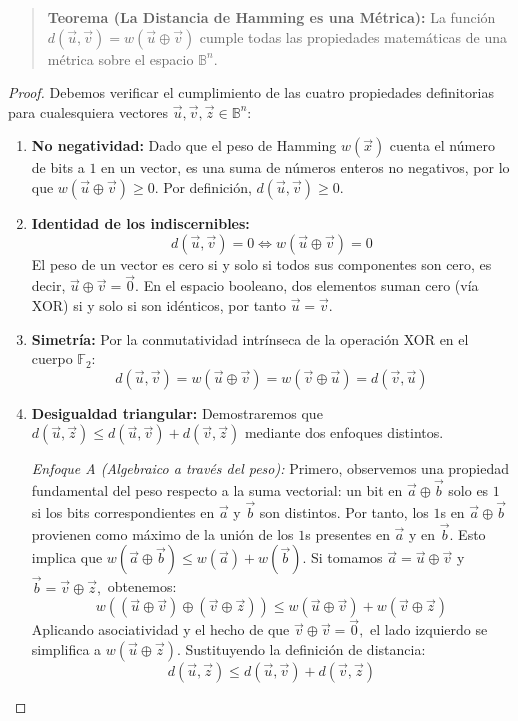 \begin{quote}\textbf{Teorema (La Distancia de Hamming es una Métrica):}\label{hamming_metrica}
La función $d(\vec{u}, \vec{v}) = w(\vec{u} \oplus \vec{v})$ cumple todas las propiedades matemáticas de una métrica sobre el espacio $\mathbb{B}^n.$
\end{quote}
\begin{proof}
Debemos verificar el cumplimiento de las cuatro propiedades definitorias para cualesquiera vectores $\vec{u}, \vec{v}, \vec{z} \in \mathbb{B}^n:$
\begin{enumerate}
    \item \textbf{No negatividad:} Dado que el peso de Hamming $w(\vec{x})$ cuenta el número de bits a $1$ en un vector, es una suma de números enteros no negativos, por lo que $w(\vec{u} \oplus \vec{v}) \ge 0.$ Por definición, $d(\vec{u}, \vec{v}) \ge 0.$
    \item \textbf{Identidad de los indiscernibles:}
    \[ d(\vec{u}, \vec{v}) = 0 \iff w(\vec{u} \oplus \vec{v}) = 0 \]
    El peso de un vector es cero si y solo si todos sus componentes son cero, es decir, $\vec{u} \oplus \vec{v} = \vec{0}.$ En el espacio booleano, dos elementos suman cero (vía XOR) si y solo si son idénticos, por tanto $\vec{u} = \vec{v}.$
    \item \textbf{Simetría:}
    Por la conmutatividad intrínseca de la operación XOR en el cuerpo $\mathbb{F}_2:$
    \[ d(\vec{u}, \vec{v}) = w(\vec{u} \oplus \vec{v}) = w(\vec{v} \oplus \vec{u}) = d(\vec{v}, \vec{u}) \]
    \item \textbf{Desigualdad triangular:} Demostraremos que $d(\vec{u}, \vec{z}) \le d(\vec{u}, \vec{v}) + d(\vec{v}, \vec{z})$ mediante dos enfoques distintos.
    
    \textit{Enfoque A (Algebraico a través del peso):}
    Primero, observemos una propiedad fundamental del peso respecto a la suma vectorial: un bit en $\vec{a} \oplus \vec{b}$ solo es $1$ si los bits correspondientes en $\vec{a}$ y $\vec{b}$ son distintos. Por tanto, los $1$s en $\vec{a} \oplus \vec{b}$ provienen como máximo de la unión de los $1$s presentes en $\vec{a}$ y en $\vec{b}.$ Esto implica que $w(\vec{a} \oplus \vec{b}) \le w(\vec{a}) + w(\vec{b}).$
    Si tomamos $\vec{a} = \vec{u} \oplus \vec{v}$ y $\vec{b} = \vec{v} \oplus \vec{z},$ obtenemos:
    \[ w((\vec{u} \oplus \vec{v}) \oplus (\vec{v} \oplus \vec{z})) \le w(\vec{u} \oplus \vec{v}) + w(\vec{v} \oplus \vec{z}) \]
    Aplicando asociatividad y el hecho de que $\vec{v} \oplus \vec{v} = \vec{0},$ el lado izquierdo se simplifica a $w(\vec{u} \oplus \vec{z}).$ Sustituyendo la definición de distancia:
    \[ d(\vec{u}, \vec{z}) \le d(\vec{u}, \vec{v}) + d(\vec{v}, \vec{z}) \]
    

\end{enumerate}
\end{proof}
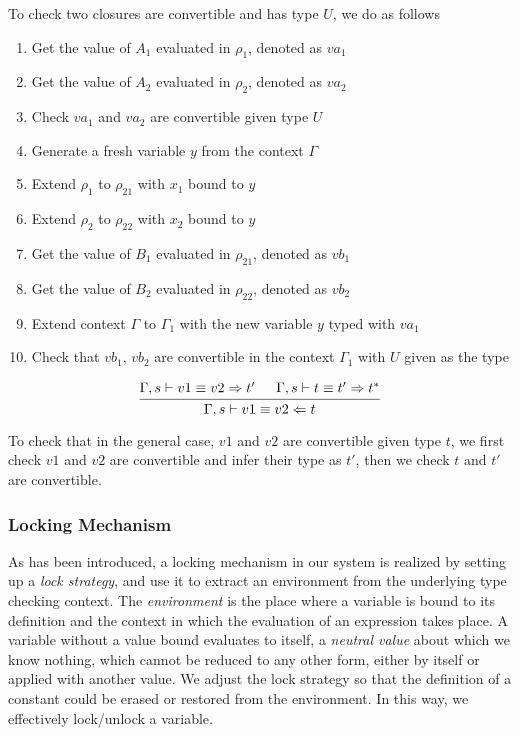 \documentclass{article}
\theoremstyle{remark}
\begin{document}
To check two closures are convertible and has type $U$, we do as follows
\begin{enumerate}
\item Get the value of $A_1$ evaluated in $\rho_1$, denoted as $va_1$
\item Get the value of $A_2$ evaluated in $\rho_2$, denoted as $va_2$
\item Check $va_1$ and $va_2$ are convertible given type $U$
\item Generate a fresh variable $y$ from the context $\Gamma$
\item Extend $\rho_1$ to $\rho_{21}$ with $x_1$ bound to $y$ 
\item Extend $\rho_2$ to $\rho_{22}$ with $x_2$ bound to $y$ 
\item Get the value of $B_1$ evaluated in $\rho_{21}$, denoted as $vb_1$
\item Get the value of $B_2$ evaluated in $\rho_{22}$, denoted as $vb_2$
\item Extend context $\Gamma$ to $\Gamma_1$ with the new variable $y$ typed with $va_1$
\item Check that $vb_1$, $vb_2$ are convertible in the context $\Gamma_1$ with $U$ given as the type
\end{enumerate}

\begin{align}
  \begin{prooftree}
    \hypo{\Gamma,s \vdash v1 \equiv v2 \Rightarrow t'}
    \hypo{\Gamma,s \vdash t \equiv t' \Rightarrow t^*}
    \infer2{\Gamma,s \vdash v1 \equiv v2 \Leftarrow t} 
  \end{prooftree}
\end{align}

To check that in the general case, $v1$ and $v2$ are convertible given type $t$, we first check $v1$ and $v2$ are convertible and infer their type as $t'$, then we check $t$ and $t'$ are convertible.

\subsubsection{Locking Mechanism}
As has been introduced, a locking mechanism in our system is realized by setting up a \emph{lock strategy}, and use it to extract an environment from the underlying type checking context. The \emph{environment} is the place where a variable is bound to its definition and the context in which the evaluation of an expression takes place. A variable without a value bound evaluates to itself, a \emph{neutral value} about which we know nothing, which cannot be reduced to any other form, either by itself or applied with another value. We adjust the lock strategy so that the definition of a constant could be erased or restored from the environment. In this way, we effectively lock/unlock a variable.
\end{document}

__Work instruction__: Take every entry above and transcribe it exactly, with no pictures in the copy.

__Result of the exercise__:
 \begin{quote}\textbf{Teorema (La Distancia de Hamming es una Métrica):}\label{hamming_metrica}
La función $d(\vec{u}, \vec{v}) = w(\vec{u} \oplus \vec{v})$ cumple todas las propiedades matemáticas de una métrica sobre el espacio $\mathbb{B}^n.$
\end{quote}
\begin{proof}
Debemos verificar el cumplimiento de las cuatro propiedades definitorias para cualesquiera vectores $\vec{u}, \vec{v}, \vec{z} \in \mathbb{B}^n:$
\begin{enumerate}
    \item \textbf{No negatividad:} Dado que el peso de Hamming $w(\vec{x})$ cuenta el número de bits a $1$ en un vector, es una suma de números enteros no negativos, por lo que $w(\vec{u} \oplus \vec{v}) \ge 0.$ Por definición, $d(\vec{u}, \vec{v}) \ge 0.$
    \item \textbf{Identidad de los indiscernibles:}
    \[ d(\vec{u}, \vec{v}) = 0 \iff w(\vec{u} \oplus \vec{v}) = 0 \]
    El peso de un vector es cero si y solo si todos sus componentes son cero, es decir, $\vec{u} \oplus \vec{v} = \vec{0}.$ En el espacio booleano, dos elementos suman cero (vía XOR) si y solo si son idénticos, por tanto $\vec{u} = \vec{v}.$
    \item \textbf{Simetría:}
    Por la conmutatividad intrínseca de la operación XOR en el cuerpo $\mathbb{F}_2:$
    \[ d(\vec{u}, \vec{v}) = w(\vec{u} \oplus \vec{v}) = w(\vec{v} \oplus \vec{u}) = d(\vec{v}, \vec{u}) \]
    \item \textbf{Desigualdad triangular:} Demostraremos que $d(\vec{u}, \vec{z}) \le d(\vec{u}, \vec{v}) + d(\vec{v}, \vec{z})$ mediante dos enfoques distintos.
    
    \textit{Enfoque A (Algebraico a través del peso):}
    Primero, observemos una propiedad fundamental del peso respecto a la suma vectorial: un bit en $\vec{a} \oplus \vec{b}$ solo es $1$ si los bits correspondientes en $\vec{a}$ y $\vec{b}$ son distintos. Por tanto, los $1$s en $\vec{a} \oplus \vec{b}$ provienen como máximo de la unión de los $1$s presentes en $\vec{a}$ y en $\vec{b}.$ Esto implica que $w(\vec{a} \oplus \vec{b}) \le w(\vec{a}) + w(\vec{b}).$
    Si tomamos $\vec{a} = \vec{u} \oplus \vec{v}$ y $\vec{b} = \vec{v} \oplus \vec{z},$ obtenemos:
    \[ w((\vec{u} \oplus \vec{v}) \oplus (\vec{v} \oplus \vec{z})) \le w(\vec{u} \oplus \vec{v}) + w(\vec{v} \oplus \vec{z}) \]
    Aplicando asociatividad y el hecho de que $\vec{v} \oplus \vec{v} = \vec{0},$ el lado izquierdo se simplifica a $w(\vec{u} \oplus \vec{z}).$ Sustituyendo la definición de distancia:
    \[ d(\vec{u}, \vec{z}) \le d(\vec{u}, \vec{v}) + d(\vec{v}, \vec{z}) \]
    

\end{enumerate}
\end{proof}
 \documentclass{article}
\theoremstyle{remark}
\begin{document}
To check two closures are convertible and has type $U$, we do as follows
\begin{enumerate}
\item Get the value of $A_1$ evaluated in $\rho_1$, denoted as $va_1$
\item Get the value of $A_2$ evaluated in $\rho_2$, denoted as $va_2$
\item Check $va_1$ and $va_2$ are convertible given type $U$
\item Generate a fresh variable $y$ from the context $\Gamma$
\item Extend $\rho_1$ to $\rho_{21}$ with $x_1$ bound to $y$ 
\item Extend $\rho_2$ to $\rho_{22}$ with $x_2$ bound to $y$ 
\item Get the value of $B_1$ evaluated in $\rho_{21}$, denoted as $vb_1$
\item Get the value of $B_2$ evaluated in $\rho_{22}$, denoted as $vb_2$
\item Extend context $\Gamma$ to $\Gamma_1$ with the new variable $y$ typed with $va_1$
\item Check that $vb_1$, $vb_2$ are convertible in the context $\Gamma_1$ with $U$ given as the type
\end{enumerate}

\begin{align}
  \begin{prooftree}
    \hypo{\Gamma,s \vdash v1 \equiv v2 \Rightarrow t'}
    \hypo{\Gamma,s \vdash t \equiv t' \Rightarrow t^*}
    \infer2{\Gamma,s \vdash v1 \equiv v2 \Leftarrow t} 
  \end{prooftree}
\end{align}

To check that in the general case, $v1$ and $v2$ are convertible given type $t$, we first check $v1$ and $v2$ are convertible and infer their type as $t'$, then we check $t$ and $t'$ are convertible.

\subsubsection{Locking Mechanism}
As has been introduced, a locking mechanism in our system is realized by setting up a \emph{lock strategy}, and use it to extract an environment from the underlying type checking context. The \emph{environment} is the place where a variable is bound to its definition and the context in which the evaluation of an expression takes place. A variable without a value bound evaluates to itself, a \emph{neutral value} about which we know nothing, which cannot be reduced to any other form, either by itself or applied with another value. We adjust the lock strategy so that the definition of a constant could be erased or restored from the environment. In this way, we effectively lock/unlock a variable.
\end{document}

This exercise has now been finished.